● Problem
Copy every line below that has the word "image" in it.

● Extracted data
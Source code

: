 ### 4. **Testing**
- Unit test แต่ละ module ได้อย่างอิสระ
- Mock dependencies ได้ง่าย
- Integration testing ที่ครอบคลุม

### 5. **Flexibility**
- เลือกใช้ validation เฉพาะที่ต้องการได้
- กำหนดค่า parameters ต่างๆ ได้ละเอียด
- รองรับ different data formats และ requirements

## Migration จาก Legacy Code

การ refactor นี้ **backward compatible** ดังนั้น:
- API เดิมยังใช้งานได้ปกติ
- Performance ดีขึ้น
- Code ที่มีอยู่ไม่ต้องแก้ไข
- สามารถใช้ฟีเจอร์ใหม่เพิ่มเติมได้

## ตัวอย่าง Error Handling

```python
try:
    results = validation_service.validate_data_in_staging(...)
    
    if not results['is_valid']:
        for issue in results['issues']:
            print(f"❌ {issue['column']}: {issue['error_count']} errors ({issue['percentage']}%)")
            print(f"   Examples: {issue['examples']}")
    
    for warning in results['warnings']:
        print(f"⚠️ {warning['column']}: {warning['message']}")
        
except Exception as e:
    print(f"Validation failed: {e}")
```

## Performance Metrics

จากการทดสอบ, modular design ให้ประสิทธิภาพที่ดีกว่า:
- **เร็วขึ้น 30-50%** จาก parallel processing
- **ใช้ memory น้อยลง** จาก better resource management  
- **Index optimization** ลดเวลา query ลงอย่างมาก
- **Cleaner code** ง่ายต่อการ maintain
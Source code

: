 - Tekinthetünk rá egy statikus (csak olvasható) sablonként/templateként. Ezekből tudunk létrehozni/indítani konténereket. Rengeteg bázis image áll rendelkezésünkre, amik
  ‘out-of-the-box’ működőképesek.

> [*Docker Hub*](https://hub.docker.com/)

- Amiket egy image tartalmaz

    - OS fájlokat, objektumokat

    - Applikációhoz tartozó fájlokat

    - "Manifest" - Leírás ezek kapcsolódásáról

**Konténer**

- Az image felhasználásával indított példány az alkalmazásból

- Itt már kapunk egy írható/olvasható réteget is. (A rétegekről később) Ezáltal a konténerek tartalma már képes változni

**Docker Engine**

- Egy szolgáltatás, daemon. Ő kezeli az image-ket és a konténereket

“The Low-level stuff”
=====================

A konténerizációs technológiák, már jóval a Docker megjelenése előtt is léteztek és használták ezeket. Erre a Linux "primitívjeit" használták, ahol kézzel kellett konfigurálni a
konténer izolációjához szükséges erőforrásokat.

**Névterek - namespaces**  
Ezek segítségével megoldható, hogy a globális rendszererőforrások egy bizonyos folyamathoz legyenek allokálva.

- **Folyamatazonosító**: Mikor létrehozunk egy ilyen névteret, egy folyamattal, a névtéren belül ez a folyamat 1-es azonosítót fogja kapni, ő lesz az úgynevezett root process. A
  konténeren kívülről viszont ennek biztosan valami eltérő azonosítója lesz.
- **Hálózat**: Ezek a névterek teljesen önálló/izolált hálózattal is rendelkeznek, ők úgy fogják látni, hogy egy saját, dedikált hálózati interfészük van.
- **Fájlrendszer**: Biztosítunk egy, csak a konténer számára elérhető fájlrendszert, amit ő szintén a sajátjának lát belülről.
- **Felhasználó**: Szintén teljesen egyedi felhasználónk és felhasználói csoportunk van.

● Solved exercise
: - Tekinthetünk rá egy statikus (csak olvasható) sablonként/templateként. Ezekből tudunk létrehozni/indítani konténereket. Rengeteg bázis image áll rendelkezésünkre, amik
- Amiket egy image tartalmaz
- Az image felhasználásával indított példány az alkalmazásból
- Egy szolgáltatás, daemon. Ő kezeli az image-ket és a konténereket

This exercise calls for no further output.